There were only three Kiwis competiting in Static apnea this morning: Chris, Guy and me. Chris was first up and did a clean 4:52. I don't know that he really pushed it that hard! I was in the final heat containing women: me and the three medalists from the Maribor World Champs two years ago. My dive was pretty painful but I had plenty of air and did 6:18, which was enough to convincingly make the A final.

Guy's lungs are obviously feeling better which is great because I know he was a bit scared of how they would react to his first proper breath hold since his squeeze. He did something around 7:50 (sorry I should have checked) and made the A final.

We are now waiting around for the dynamic without fins final.

The World Champs has begun

Well, here we are, finally in Aarhus, Denmark, competiting at the AIDA individual indoor freediving world championships. The Kiwi team are mostly staying a little out of town at a backpackers in the woods. It is beautiful, peaceful and quiet and I am sleeping fantastically well. Chris left us yesterday when his father called and asked him where they should meet. Ian decided to pop over and support (and surprise) him. My room is a mix of girls from different nationalities: Ruth from Auckland & Northern Ireland representing Great Britain, Maria from Norway who learned to dive with the Lazy Seals and Jana from Canada who just doesn't have a team. We're doing our best to adopt as many honorary Kiwis as possible.

We had our first competition day of the world champs today with the dynamic without fins heats. There was much excitment with a lot of national records and black outs as people pushed to their limits to try to make finals.

Suzy was one of the early starters and the first girl to do a long enough dive to qualify for the finals.

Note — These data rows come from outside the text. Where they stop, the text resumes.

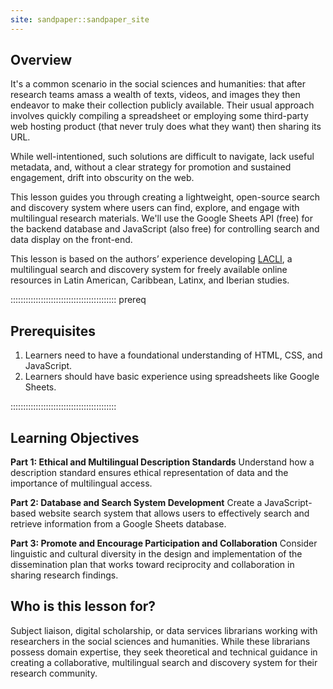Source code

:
 ```yaml
---
site: sandpaper::sandpaper_site
---
```


## Overview

It's a common scenario in the social sciences and humanities: that after research teams amass a wealth of texts, videos, and images they then endeavor to make their collection publicly available. Their usual approach involves quickly compiling a spreadsheet or employing some third-party web hosting product (that never truly does what they want) then sharing its URL. 

While well-intentioned, such solutions are difficult to navigate, lack useful metadata, and, without a clear strategy for promotion and sustained engagement, drift into obscurity on the web.

This lesson guides you through creating a lightweight, open-source search and discovery system where users can find, explore, and engage with multilingual research materials. We'll use the Google Sheets API (free) for the backend database and JavaScript (also free) for controlling search and data display on the front-end. 

This lesson is based on the authors’ experience developing [LACLI](https://lacli.info/), a multilingual search and discovery system for freely available online resources in Latin American, Caribbean, Latinx, and Iberian studies.

::::::::::::::::::::::::::::::::::::::::::  prereq

## Prerequisites
1. Learners need to have a foundational understanding of HTML, CSS, and JavaScript.
2. Learners should have basic experience using spreadsheets like Google Sheets.
   
::::::::::::::::::::::::::::::::::::::::::

## Learning Objectives
**Part 1: Ethical and Multilingual Description Standards**
Understand how a description standard ensures ethical representation of data and the importance of multilingual access.

**Part 2: Database and Search System Development**
Create a JavaScript-based website search system that allows users to effectively search and retrieve information from a Google Sheets database.

**Part 3: Promote and Encourage Participation and Collaboration**
Consider linguistic and cultural diversity in the design and implementation of the dissemination plan that works toward reciprocity and collaboration in sharing research findings.

## Who is this lesson for?
Subject liaison, digital scholarship, or data services librarians working with researchers in the social sciences and humanities. While these librarians possess domain expertise, they seek theoretical and technical guidance in creating a collaborative, multilingual search and discovery system for their research community.
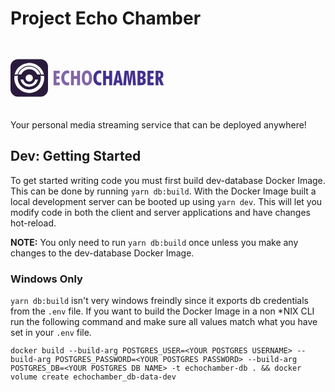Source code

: # Project Echo Chamber

<svg width="278.61" height="112"><g transform="scale(0.1)"><?xml version="1.0" encoding="UTF-8"?><svg id="a" xmlns="http://www.w3.org/2000/svg" width="4088.59" height="1000" viewBox="0 0 6814 681.4"><defs><style>.e{fill:#fff;}.f{fill:#2a1b3d;}.g{fill:#44318d;}.h{fill:#8265a7;}</style></defs><g id="b"><rect class="f" x="0" y="0" width="1000" height="1000" rx="200" ry="200"/><g><path class="e" d="M717.58,719.2c-119.98,119.98-315.2,119.98-435.18,0-75.93-75.93-103.8-181.94-83.64-279.99H106.5c-3.25,20.52-4.88,41.37-4.88,62.4,0,51.69,9.82,102.11,29.18,149.84,20.08,49.5,49.53,93.86,87.51,131.86,37.99,37.99,82.35,67.43,131.86,87.51,47.73,19.36,98.15,29.18,149.84,29.18s102.11-9.82,149.84-29.18c49.5-20.08,93.86-49.53,131.86-87.51,37.99-37.99,67.43-82.35,87.51-131.86,19.36-47.73,29.18-98.15,29.18-149.84,0-21.04-1.63-41.88-4.88-62.4h-92.26c20.15,98.05-7.72,204.08-83.64,279.99h-.03Z"/><path class="e" d="M730.56,542.39c-8.03,45.76-29.67,89.55-64.95,124.83-91.33,91.33-239.91,91.33-331.24,0-35.28-35.28-56.92-79.09-64.95-124.83h70.27c7.04,27.95,21.49,54.39,43.31,76.22,64.5,64.5,169.48,64.5,233.98,0,21.82-21.82,36.27-48.26,43.31-76.22h70.27Z"/><path class="e" d="M568.14,433.47c29.4,29.4,35.8,73.24,19.17,108.91-.59,1.25-1.19,2.47-1.82,3.69-.31,.6-.63,1.22-.97,1.82-.26,.49-.54,.97-.82,1.47-.85,1.5-1.75,2.97-2.68,4.42-.26,.41-.51,.79-.78,1.19-.03,.06-.06,.1-.1,.15-.74,1.12-1.51,2.22-2.29,3.29-.04,.06-.07,.12-.12,.16-.47,.66-.97,1.29-1.46,1.94-.44,.56-.88,1.13-1.34,1.69-.37,.44-.74,.91-1.12,1.35-.38,.47-.79,.94-1.19,1.4-.56,.65-1.15,1.29-1.72,1.91-.41,.44-.84,.9-1.25,1.34-.5,.51-1,1.04-1.51,1.54-37.56,37.56-98.71,37.56-136.27,0-.51-.51-1.01-1.03-1.51-1.54-.41-.44-.84-.88-1.25-1.34-.59-.62-1.16-1.26-1.72-1.91-.4-.46-.79-.93-1.19-1.4-.38-.44-.76-.91-1.12-1.35-.44-.54-.9-1.12-1.34-1.69-.49-.63-.98-1.28-1.46-1.94-.06-.06-.09-.1-.12-.16-.79-1.09-1.56-2.18-2.29-3.29-.04-.04-.07-.09-.1-.15-.26-.4-.51-.79-.78-1.19-.94-1.46-1.82-2.93-2.68-4.42-.28-.49-.56-.97-.82-1.47-.34-.6-.66-1.22-.97-1.82-.63-1.22-1.23-2.44-1.82-3.69-16.63-35.68-10.23-79.51,19.17-108.91,37.56-37.56,98.71-37.56,136.27,0h0Z"/><g id="c"><path class="e" d="M717.58,284.02c35.38,35.38,60.33,77.29,74.85,121.89h-78.66c-11.3-25.39-27.37-49.13-48.16-69.93-91.33-91.33-239.91-91.33-331.24,0-20.79,20.79-36.85,44.54-48.16,69.93h-78.66c14.52-44.6,39.47-86.51,74.85-121.89,119.98-119.98,315.2-119.98,435.18,0h-.01Z"/><path class="e" d="M784.12,217.5c22.64,22.64,42.51,47.89,59.07,75.07,16.1,26.42,29.12,54.76,38.72,84.23l9.48,29.12h-77.31l-2.07-6.37c-16.1-49.39-42.95-93.17-79.87-130.08-127.99-127.99-336.28-127.99-464.29,0-36.91,36.91-63.78,80.69-79.87,130.08l-2.07,6.37H108.61l9.48-29.12c9.6-29.47,22.62-57.82,38.72-84.23,16.55-27.17,36.43-52.44,59.07-75.07,156.66-156.66,411.58-156.66,568.24,0h0Z"/></g></g></g><g id="d"><path class="h" d="M1149.24,694.26V306h163.28v71.8h-88.29v78.45h80.05v71.27h-80.05v90.95h88.29v75.79h-163.28Z"/><path class="h" d="M1564.63,690.01c-7.45,3.02-14.94,5.27-22.47,6.78-7.54,1.5-15.12,2.26-22.74,2.26-49.46,0-89.67-17.99-120.6-53.98-30.94-35.99-46.41-83.15-46.41-141.48s15.11-109.56,45.34-146.79c30.22-37.23,69.72-55.85,118.47-55.85,9.04,0,17.55,.76,25.53,2.26,7.98,1.51,15.6,3.86,22.87,7.05v72.6c-7.45-3.01-14.67-5.23-21.67-6.65-7.01-1.42-13.87-2.13-20.61-2.13-25.89,0-46.9,11.44-63.03,34.31-16.13,22.87-24.2,53.19-24.2,90.95s8.29,65.78,24.87,88.29c16.58,22.52,37.9,33.77,63.96,33.77,6.56,0,13.25-.8,20.08-2.39,6.82-1.6,13.7-3.9,20.61-6.91v77.92Z"/><path class="h" d="M1612.76,694.26V306h76.59v143.6h86.69v-143.6h77.39v388.26h-77.39v-168.87h-86.69v168.87h-76.59Z"/><path class="h" d="M2173.88,505.72c0,59.21-12.41,106.24-37.23,141.08-24.82,34.84-57.97,52.26-99.46,52.26s-76.32-17.51-100.26-52.52c-23.93-35.01-35.9-83.72-35.9-146.13s12.1-111.03,36.3-146.4c24.2-35.37,57.48-53.05,99.86-53.05s75.97,18.08,100.26,54.25c24.29,36.17,36.43,86.34,36.43,150.52Zm-136.69,119.4c19.85,0,34.7-10.37,44.54-31.11,9.84-20.74,14.76-51.94,14.76-93.61s-4.92-73.4-14.76-94.14c-9.84-20.74-24.69-31.11-44.54-31.11s-34.66,10.33-44.41,30.98c-9.75,20.66-14.63,52.08-14.63,94.27s4.87,73.31,14.63,93.88c9.75,20.57,24.55,30.85,44.41,30.85Z"/><path class="g" d="M2421.46,690.01c-7.45,3.02-14.94,5.27-22.47,6.78-7.54,1.5-15.12,2.26-22.74,2.26-49.46,0-89.67-17.99-120.6-53.98-30.94-35.99-46.41-83.15-46.41-141.48s15.11-109.56,45.34-146.79c30.22-37.23,69.72-55.85,118.47-55.85,9.04,0,17.55,.76,25.53,2.26,7.98,1.51,15.6,3.86,22.87,7.05v72.6c-7.45-3.01-14.67-5.23-21.67-6.65-7.01-1.42-13.87-2.13-20.61-2.13-25.89,0-46.9,11.44-63.03,34.31-16.13,22.87-24.2,53.19-24.2,90.95s8.29,65.78,24.87,88.29c16.58,22.52,37.9,33.77,63.96,33.77,6.56,0,13.25-.8,20.08-2.39,6.82-1.6,13.7-3.9,20.61-6.91v77.92Z"/><path class="g" d="M2469.59,694.26V306h76.59v143.6h86.69v-143.6h77.39v388.26h-77.39v-168.87h-86.69v168.87h-76.59Z"/><path class="g" d="M2738.19,694.26l90.42-388.26h81.11l86.16,388.26h-77.39l-13.03-68.08h-77.92l-11.97,68.08h-77.39Zm103.45-128.45h51.59c-5.32-27.12-10.11-55.53-14.36-85.23-4.25-29.69-7.98-61.03-11.17-94.01-3.9,29.08-8.02,58.55-12.37,88.42-4.35,29.88-8.91,60.15-13.7,90.82Z"/><path class="g" d="M3004.92,694.26l38.03-388.26h99.72l20.21,148.12c3.01,22.52,5.54,44.1,7.58,64.75,2.04,20.66,3.68,40.73,4.92,60.23,3.19-34.21,5.89-61.21,8.11-80.98,2.21-19.77,4.03-34.44,5.45-44.01l25-148.12h98.66l32.71,388.26h-78.45l-8.24-180.3c-.18-4.25-.44-10.64-.8-19.15-2.31-47.16-3.46-85.81-3.46-115.95l-50.53,315.4h-56.11l-47.6-317.52c0,26.42-1.6,64.18-4.79,113.29-.71,11.17-1.24,19.5-1.6,25l-11.97,179.24h-76.85Z"/><path class="g" d="M3387.33,694.26V306h75.53c50.7,0,86.56,7.94,107.57,23.8,21.01,15.87,31.51,42.42,31.51,79.65,0,21.1-3.99,38.47-11.97,52.12-7.98,13.65-20.39,24.56-37.23,32.71,18.79,6.74,32.66,17.33,41.62,31.78,8.95,14.45,13.43,33.47,13.43,57.04,0,17.55-2.93,33.47-8.78,47.74-5.85,14.27-14.36,26.37-25.53,36.3-11.17,9.75-24.6,16.71-40.29,20.88-15.69,4.17-40.38,6.25-74.06,6.25h-71.8Zm74.99-227.11h8.24c19.85,0,34.44-3.9,43.75-11.7,9.31-7.8,13.96-19.85,13.96-36.17,0-17.19-4.75-29.87-14.23-38.03-9.49-8.15-24.16-12.23-44.01-12.23h-7.71v98.13Zm0,157.96c1.24,0,3.06,.09,5.45,.27,2.39,.18,4.21,.27,5.45,.27,19.85,0,34.26-3.99,43.21-11.97,8.95-7.98,13.43-20.65,13.43-38.03,0-18.62-4.52-31.91-13.56-39.89-9.04-7.98-23.93-11.97-44.68-11.97h-9.31v101.32Z"/><path class="g" d="M3653,694.26V306h163.28v71.8h-88.29v78.45h80.05v71.27h-80.05v90.95h88.29v75.79h-163.28Z"/><path class="g" d="M3868.67,694.26V306h80.58c44.32,0,76.46,8.69,96.4,26.06,19.95,17.38,29.92,45.12,29.92,83.24,0,27.66-5.1,49.86-15.29,66.62-10.2,16.75-25.58,28.5-46.14,35.24l74.46,177.11h-81.64l-63.29-160.62v160.62h-74.99Zm74.99-219.93c.88,0,2.35,.09,4.39,.27,2.04,.18,3.5,.27,4.39,.27,16.84,0,29.52-4.7,38.03-14.09,8.51-9.39,12.76-23.22,12.76-41.49s-3.9-32.18-11.7-40.69c-7.8-8.51-20.3-12.76-37.5-12.76-2.66,0-4.7,.05-6.12,.13-1.42,.09-2.75,.22-3.99,.4l-.27,107.97Z"/></g></svg></g></svg>

Your personal media streaming service that can be deployed anywhere!

## Dev: Getting Started

To get started writing code you must first build dev-database Docker Image. This can be done by running `yarn db:build`. With the Docker Image built a local development server can be booted up using `yarn dev`. This will let you modify code in both the client and server applications and have changes hot-reload.

**NOTE:** You only need to run `yarn db:build` once unless you make any changes to the dev-database Docker Image.

### Windows Only

`yarn db:build` isn't very windows freindly since it exports db credentials from the `.env` file. If you want to build the Docker Image in a non \*NIX CLI run the following command and make sure all values match what you have set in your `.env` file.

```
docker build --build-arg POSTGRES_USER=<YOUR POSTGRES USERNAME> --build-arg POSTGRES_PASSWORD=<YOUR POSTGRES PASSWORD> --build-arg POSTGRES_DB=<YOUR POSTGRES DB NAME> -t echochamber-db . && docker volume create echochamber_db-data-dev
```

She did a personal best of 132m.

I had nominated pretty high (the highest of all the women) so was in the final heat containing women (the heats are mixed sexes) so knew essentially what I had to do. I had nominated 127m so wanted to do that as a minimum, so just turned at the 125 and came up at 128m. Quite luxurious really. I definitely felt nerves but they weren't dibilitating as they have been in the past. My buoyancy wasn't great in the deep pool, but it wasn't too much of a challenging dive and I qualified 7th out of 8th for the A final. The announcer thought I only did 118m (not sure how he figured that out) and everyone kept asking me afterwards "what happened?"

All our three boys nominated high so were in the last heat and knew exactly what they were required to do to make the final. Will made it through with a very clean and conserrvative looking dive to 162m. Kerian has his first sizeable samba that made him re-submerge his airways at about the same distance as Will and scored him a red card. Chris made it to the surface somewhere around 140m but also blacked out.

The static heats are tomorrow morning. I'm once again in the last heat containing 4 of the world's best women. Hopefully I will have the luxury of not having to push it too hard again. The dynamic without fins finals are in the early evening.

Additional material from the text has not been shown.